Except anyone who's actually judged a powerlifting meet, or argued about one on the internet, knows it's way more complicated than that. Depth calls are the most disputed decisions in the sport, and there are real physical reasons for it.
Your eyes are worse at this than you think
Human vision from a fixed side angle is surprisingly bad at comparing the vertical positions of two points on a moving body. That's the core problem.
A judge sits to the side of the platform, maybe 3 meters away, at roughly knee height. They need to compare the vertical position of the hip crease (a soft tissue landmark that moves and deforms under load) with the top of the patella (which is partly obscured by the quad). They get maybe half a second while the lifter is moving.
Research on perceptual accuracy shows error rates climb sharply when the points being compared are close together, when the viewing angle isn't perfectly perpendicular, and when the observation window is short. A powerlifting squat hits all of those conditions at once.
Camera angle is a bigger deal than people realize
If you film a squat from slightly above hip height, the squat looks shallower than it actually is. Film from below the knee and it looks deeper. The difference is not subtle. A squat that looks an inch high from a chest-height camera might be right at depth when viewed from the correct angle.
The correct angle is directly from the side, camera at the height of the hip crease at the bottom of the squat. Almost nobody films from this position in training. Most people prop their phone on the floor (too low, makes depth look generous) or have someone hold it at chest height (too high, makes it look shallow).
This is why about 80% of depth arguments on social media go nowhere. The video was shot from the wrong angle. You cannot judge depth from a bad angle no matter how many times you replay it or how many people weigh in.
Soft tissue makes everything harder
The rule says the "top surface of the leg at the hip joint" must be below the top of the knee. But the hip joint is buried under muscle, fat, and a singlet. What you're really looking for is the crease, the fold where the thigh meets the torso.
On a lean 66kg lifter, that crease tends to be visible and sharp. On a 120kg+ lifter with larger thighs and midsection, it can be completely hidden. Soft tissue compresses and folds in ways that make the actual joint position ambiguous from the outside.

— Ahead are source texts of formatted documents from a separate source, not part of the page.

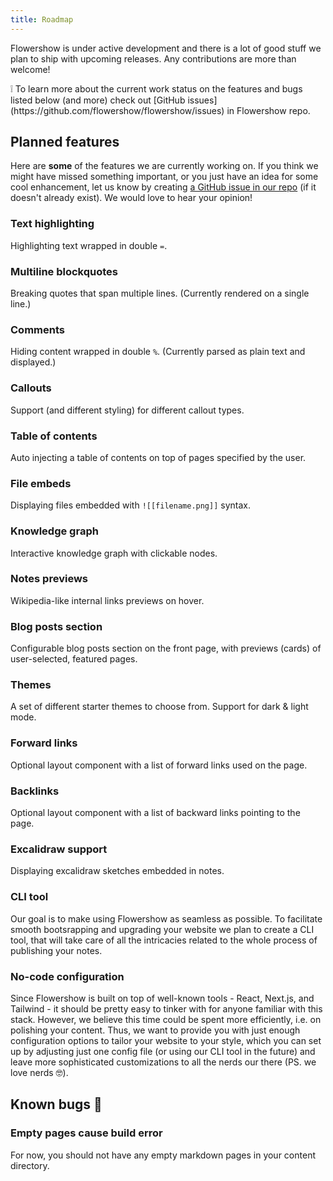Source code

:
 ```yaml
---
title: Roadmap
---
```


Flowershow is under active development and there is a lot of good stuff we plan to ship with upcoming releases. Any contributions are more than welcome!

<div className="border-2 border-slate-400 rounded-md px-4 mb-2">
❕ To learn more about the current work status on the features and bugs listed below (and more) check out [GitHub issues](https://github.com/flowershow/flowershow/issues) in Flowershow repo.
</div>

## Planned features

Here are **some** of the features we are currently working on. If you think we might have missed something important, or you just have an idea for some cool enhancement, let us know by creating [a GitHub issue in our repo](https://github.com/flowershow/flowershow/issues) (if it doesn't already exist). We would love to hear your opinion!

### Text highlighting

Highlighting text wrapped in double `=`.

### Multiline blockquotes

Breaking quotes that span multiple lines. (Currently rendered on a single line.)

### Comments

Hiding content wrapped in double `%`. (Currently parsed as plain text and displayed.)

### Callouts

Support (and different styling) for different callout types.

### Table of contents

Auto injecting a table of contents on top of pages specified by the user.

### File embeds

Displaying files embedded with `![[filename.png]]` syntax.

### Knowledge graph

Interactive knowledge graph with clickable nodes.

### Notes previews

Wikipedia-like internal links previews on hover.

### Blog posts section

Configurable blog posts section on the front page, with previews (cards) of user-selected, featured pages.

### Themes

A set of different starter themes to choose from.
Support for dark & light mode.

### Forward links

Optional layout component with a list of forward links used on the page.

### Backlinks

Optional layout component with a list of backward links pointing to the page.

### Excalidraw support

Displaying excalidraw sketches embedded in notes.

### CLI tool

Our goal is to make using Flowershow as seamless as possible. To facilitate smooth bootsrapping and upgrading your website we plan to create a CLI tool, that will take care of all the intricacies related to the whole process of publishing your notes.

### No-code configuration

Since Flowershow is built on top of well-known tools - React, Next.js, and Tailwind - it should be pretty easy to tinker with for anyone familiar with this stack. However, we believe this time could be spent more efficiently, i.e. on polishing your content. Thus, we want to provide you with just enough configuration options to tailor your website to your style, which you can set up by adjusting just one config file (or using our CLI tool in the future) and leave more sophisticated customizations to all the nerds our there (PS. we love nerds 🤓).

## Known bugs 🐛

### Empty pages cause build error

For now, you should not have any empty markdown pages in your content directory.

Two lifters at identical actual depth can look completely different from the side because their bodies present differently. Judges know this. They try to account for it. But they're limited by what they can see in the moment.
It happens too fast
A competition squat's descent might take one second. The deepest point, the instant before the lifter starts ascending, might last 100 milliseconds. That's the window.
Compare that to how we evaluate depth in training videos. You pause, scrub frame by frame, zoom in, maybe draw a mental line from hip to knee. You might spend 30 seconds evaluating what the judge had a fraction of a second to assess.
You see disagreements between the judges' live call and what the video shows, and this is a big part of why. The judge may have blinked. Their eye may have tracked the knee wobble for a split second instead of the hip crease. Human vision isn't a camera. It samples and it misses things.
Parallax compounds the problem
Parallax error is the distortion from viewing an object at an angle that isn't perfectly aligned with what you're measuring. For squat depth, a judge sitting even slightly forward or behind a true perpendicular line to the lifter will get a distorted picture.
At a typical meet, judges sit in chairs that are roughly positioned to the side. But "roughly" introduces error. Ten degrees off from a perfect side view and the perceived hip-to-knee height changes.
Now multiply that by three judges at slightly different positions and heights. Split decisions on close squats start to make a lot more sense.
What this actually means
The judging system works about as well as it can with humans making real-time visual calls. But as a lifter, you need to understand the margins.
Train deeper than the minimum. If a judge might misjudge your depth by a quarter inch due to their angle, the speed of the lift, or how your body presents, you need that cushion.
Stop arguing about depth from bad video. If the camera wasn't at hip height from a direct side angle, the footage doesn't show what you think it shows.
And use something that can actually measure what matters. A single frame from a properly positioned side-view video, with the hip crease and knee identified, gives you something real to work with. That beats "it felt deep" or "my buddy said it looked good."
The point is to know your depth before you step on the platform, so the call is never a surprise.